- **What you have to do**
Start at the line below containing "### To get the" and stop at the line containing "The file should". Repeat every line of that stretch exactly, and nothing outside it.

- **Task inputs**
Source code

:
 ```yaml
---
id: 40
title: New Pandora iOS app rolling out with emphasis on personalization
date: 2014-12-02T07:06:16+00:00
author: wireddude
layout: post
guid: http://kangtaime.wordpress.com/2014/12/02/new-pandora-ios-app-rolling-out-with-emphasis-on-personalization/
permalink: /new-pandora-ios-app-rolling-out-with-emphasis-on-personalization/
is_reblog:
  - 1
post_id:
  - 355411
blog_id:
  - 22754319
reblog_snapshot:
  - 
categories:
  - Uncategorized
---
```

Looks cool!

* * *

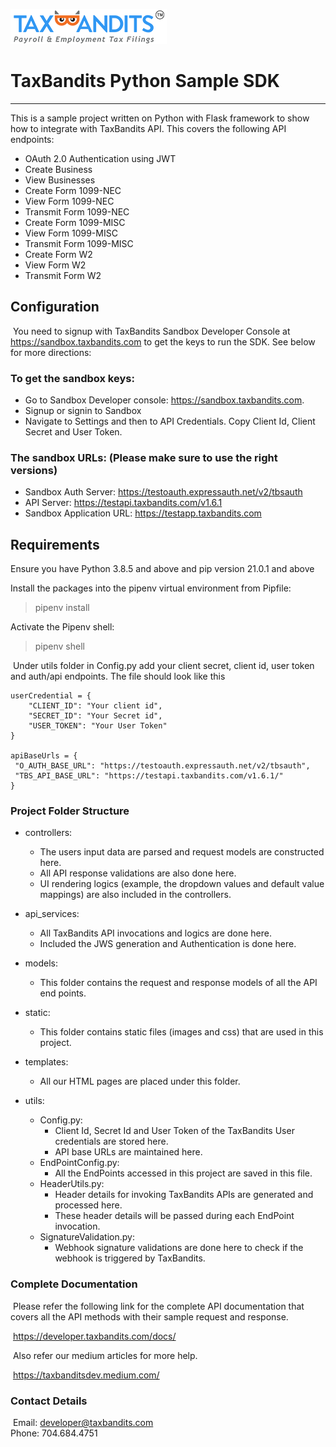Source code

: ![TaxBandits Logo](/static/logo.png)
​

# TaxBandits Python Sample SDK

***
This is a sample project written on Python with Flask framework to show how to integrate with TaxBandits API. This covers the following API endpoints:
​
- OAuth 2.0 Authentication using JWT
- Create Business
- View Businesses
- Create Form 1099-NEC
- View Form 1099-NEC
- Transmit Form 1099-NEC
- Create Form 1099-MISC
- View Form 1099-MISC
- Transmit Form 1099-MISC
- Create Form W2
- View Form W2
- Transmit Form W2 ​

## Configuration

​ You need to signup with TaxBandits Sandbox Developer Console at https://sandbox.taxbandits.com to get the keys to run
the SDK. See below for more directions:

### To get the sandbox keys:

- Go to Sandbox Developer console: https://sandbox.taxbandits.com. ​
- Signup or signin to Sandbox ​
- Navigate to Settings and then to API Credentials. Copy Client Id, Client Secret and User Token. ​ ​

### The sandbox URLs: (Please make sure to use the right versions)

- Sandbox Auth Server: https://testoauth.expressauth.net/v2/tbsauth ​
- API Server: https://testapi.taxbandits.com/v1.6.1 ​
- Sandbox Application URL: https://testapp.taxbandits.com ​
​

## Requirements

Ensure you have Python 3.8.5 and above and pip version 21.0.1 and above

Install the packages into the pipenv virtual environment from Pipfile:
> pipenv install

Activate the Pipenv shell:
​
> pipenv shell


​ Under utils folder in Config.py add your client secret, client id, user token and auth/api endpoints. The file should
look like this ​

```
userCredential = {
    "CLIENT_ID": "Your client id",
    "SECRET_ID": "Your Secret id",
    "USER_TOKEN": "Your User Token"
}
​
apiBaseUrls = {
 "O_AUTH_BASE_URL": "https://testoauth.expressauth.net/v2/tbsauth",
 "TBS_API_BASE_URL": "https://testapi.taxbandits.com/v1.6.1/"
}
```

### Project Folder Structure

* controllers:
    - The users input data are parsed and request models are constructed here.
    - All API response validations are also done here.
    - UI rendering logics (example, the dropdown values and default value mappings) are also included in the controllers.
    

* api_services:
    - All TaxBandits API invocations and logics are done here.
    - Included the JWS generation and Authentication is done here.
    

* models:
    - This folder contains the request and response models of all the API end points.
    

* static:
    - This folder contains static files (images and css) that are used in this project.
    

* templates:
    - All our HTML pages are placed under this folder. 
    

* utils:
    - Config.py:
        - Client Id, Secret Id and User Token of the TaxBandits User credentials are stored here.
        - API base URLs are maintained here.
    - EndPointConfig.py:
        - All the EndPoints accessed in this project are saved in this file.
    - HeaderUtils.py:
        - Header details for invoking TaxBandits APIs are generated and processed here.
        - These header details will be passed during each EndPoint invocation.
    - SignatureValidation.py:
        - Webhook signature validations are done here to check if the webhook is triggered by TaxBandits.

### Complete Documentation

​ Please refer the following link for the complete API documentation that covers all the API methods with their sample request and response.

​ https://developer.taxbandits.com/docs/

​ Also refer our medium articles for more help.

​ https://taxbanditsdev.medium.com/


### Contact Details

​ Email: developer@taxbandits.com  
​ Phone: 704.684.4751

- **Response box**
### To get the sandbox keys:

- Go to Sandbox Developer console: https://sandbox.taxbandits.com. ​
- Signup or signin to Sandbox ​
- Navigate to Settings and then to API Credentials. Copy Client Id, Client Secret and User Token. ​ ​

### The sandbox URLs: (Please make sure to use the right versions)

- Sandbox Auth Server: https://testoauth.expressauth.net/v2/tbsauth ​
- API Server: https://testapi.taxbandits.com/v1.6.1 ​
- Sandbox Application URL: https://testapp.taxbandits.com ​
​

## Requirements

Ensure you have Python 3.8.5 and above and pip version 21.0.1 and above

Install the packages into the pipenv virtual environment from Pipfile:
> pipenv install

Activate the Pipenv shell:
​
> pipenv shell


​ Under utils folder in Config.py add your client secret, client id, user token and auth/api endpoints. The file should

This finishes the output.